Please restate each entry word for word.

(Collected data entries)
((

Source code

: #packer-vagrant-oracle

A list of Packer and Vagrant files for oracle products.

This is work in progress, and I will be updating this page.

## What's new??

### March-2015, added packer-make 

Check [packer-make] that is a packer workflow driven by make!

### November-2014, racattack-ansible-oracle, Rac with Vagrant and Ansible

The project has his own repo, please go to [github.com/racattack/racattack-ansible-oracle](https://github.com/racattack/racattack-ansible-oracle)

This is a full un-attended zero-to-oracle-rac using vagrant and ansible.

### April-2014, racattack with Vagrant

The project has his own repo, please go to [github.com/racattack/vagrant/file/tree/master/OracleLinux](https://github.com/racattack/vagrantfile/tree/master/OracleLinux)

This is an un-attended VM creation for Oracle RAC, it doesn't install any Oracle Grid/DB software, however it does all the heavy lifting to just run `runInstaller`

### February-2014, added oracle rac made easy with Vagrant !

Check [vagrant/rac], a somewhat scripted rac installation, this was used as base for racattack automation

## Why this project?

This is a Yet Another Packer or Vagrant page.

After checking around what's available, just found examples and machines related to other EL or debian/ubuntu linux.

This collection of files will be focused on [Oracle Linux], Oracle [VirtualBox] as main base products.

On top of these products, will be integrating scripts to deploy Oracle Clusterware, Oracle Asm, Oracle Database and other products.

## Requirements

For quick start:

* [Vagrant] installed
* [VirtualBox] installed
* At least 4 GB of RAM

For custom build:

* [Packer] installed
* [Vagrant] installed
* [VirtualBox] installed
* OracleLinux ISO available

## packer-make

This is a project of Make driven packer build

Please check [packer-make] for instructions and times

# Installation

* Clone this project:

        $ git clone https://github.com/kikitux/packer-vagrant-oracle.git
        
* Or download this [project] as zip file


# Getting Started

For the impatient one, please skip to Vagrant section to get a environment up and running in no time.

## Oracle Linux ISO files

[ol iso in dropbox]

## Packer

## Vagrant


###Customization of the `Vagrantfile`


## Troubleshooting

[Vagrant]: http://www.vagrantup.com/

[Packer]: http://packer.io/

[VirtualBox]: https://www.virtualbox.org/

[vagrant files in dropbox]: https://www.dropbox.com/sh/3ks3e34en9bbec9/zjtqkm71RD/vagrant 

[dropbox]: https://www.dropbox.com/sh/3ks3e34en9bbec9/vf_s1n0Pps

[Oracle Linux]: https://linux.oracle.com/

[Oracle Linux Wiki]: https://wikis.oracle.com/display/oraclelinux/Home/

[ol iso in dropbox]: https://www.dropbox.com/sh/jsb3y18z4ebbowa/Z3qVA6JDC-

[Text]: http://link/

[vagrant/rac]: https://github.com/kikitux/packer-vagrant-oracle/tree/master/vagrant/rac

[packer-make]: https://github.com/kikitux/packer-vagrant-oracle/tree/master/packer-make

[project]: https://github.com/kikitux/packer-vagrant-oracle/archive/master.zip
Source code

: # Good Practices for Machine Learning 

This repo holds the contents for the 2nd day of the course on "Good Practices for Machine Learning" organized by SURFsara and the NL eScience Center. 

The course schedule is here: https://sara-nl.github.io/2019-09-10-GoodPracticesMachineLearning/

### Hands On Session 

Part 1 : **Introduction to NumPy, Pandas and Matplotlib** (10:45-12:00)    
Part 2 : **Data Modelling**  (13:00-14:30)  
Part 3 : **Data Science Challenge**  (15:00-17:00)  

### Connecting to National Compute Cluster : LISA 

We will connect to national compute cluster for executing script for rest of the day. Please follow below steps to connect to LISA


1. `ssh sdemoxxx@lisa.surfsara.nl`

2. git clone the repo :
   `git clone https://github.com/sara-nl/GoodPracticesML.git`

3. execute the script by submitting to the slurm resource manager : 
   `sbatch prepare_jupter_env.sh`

))

Answer area:
Source code

: #packer-vagrant-oracle

A list of Packer and Vagrant files for oracle products.

This is work in progress, and I will be updating this page.

## What's new??

### March-2015, added packer-make 

Check [packer-make] that is a packer workflow driven by make!

### November-2014, racattack-ansible-oracle, Rac with Vagrant and Ansible

The project has his own repo, please go to [github.com/racattack/racattack-ansible-oracle](https://github.com/racattack/racattack-ansible-oracle)

This is a full un-attended zero-to-oracle-rac using vagrant and ansible.

### April-2014, racattack with Vagrant

The project has his own repo, please go to [github.com/racattack/vagrant/file/tree/master/OracleLinux](https://github.com/racattack/vagrantfile/tree/master/OracleLinux)

This is an un-attended VM creation for Oracle RAC, it doesn't install any Oracle Grid/DB software, however it does all the heavy lifting to just run `runInstaller`

### February-2014, added oracle rac made easy with Vagrant !

Check [vagrant/rac], a somewhat scripted rac installation, this was used as base for racattack automation

## Why this project?

This is a Yet Another Packer or Vagrant page.

After checking around what's available, just found examples and machines related to other EL or debian/ubuntu linux.

This collection of files will be focused on [Oracle Linux], Oracle [VirtualBox] as main base products.

On top of these products, will be integrating scripts to deploy Oracle Clusterware, Oracle Asm, Oracle Database and other products.

## Requirements

For quick start:

* [Vagrant] installed
* [VirtualBox] installed
* At least 4 GB of RAM

For custom build:

* [Packer] installed
* [Vagrant] installed
* [VirtualBox] installed
* OracleLinux ISO available

## packer-make

This is a project of Make driven packer build

Please check [packer-make] for instructions and times

# Installation

* Clone this project:

        $ git clone https://github.com/kikitux/packer-vagrant-oracle.git
        
* Or download this [project] as zip file


# Getting Started

For the impatient one, please skip to Vagrant section to get a environment up and running in no time.

## Oracle Linux ISO files

[ol iso in dropbox]

## Packer

## Vagrant


###Customization of the `Vagrantfile`


## Troubleshooting

[Vagrant]: http://www.vagrantup.com/

[Packer]: http://packer.io/

[VirtualBox]: https://www.virtualbox.org/

[vagrant files in dropbox]: https://www.dropbox.com/sh/3ks3e34en9bbec9/zjtqkm71RD/vagrant 

[dropbox]: https://www.dropbox.com/sh/3ks3e34en9bbec9/vf_s1n0Pps

[Oracle Linux]: https://linux.oracle.com/

[Oracle Linux Wiki]: https://wikis.oracle.com/display/oraclelinux/Home/

[ol iso in dropbox]: https://www.dropbox.com/sh/jsb3y18z4ebbowa/Z3qVA6JDC-

[Text]: http://link/

[vagrant/rac]: https://github.com/kikitux/packer-vagrant-oracle/tree/master/vagrant/rac

[packer-make]: https://github.com/kikitux/packer-vagrant-oracle/tree/master/packer-make

[project]: https://github.com/kikitux/packer-vagrant-oracle/archive/master.zip
Source code

: # Good Practices for Machine Learning 

This repo holds the contents for the 2nd day of the course on "Good Practices for Machine Learning" organized by SURFsara and the NL eScience Center. 

The course schedule is here: https://sara-nl.github.io/2019-09-10-GoodPracticesMachineLearning/

### Hands On Session 

Part 1 : **Introduction to NumPy, Pandas and Matplotlib** (10:45-12:00)    
Part 2 : **Data Modelling**  (13:00-14:30)  
Part 3 : **Data Science Challenge**  (15:00-17:00)  

### Connecting to National Compute Cluster : LISA 

We will connect to national compute cluster for executing script for rest of the day. Please follow below steps to connect to LISA


1. `ssh sdemoxxx@lisa.surfsara.nl`

2. git clone the repo :
   `git clone https://github.com/sara-nl/GoodPracticesML.git`

3. execute the script by submitting to the slurm resource manager : 
   `sbatch prepare_jupter_env.sh`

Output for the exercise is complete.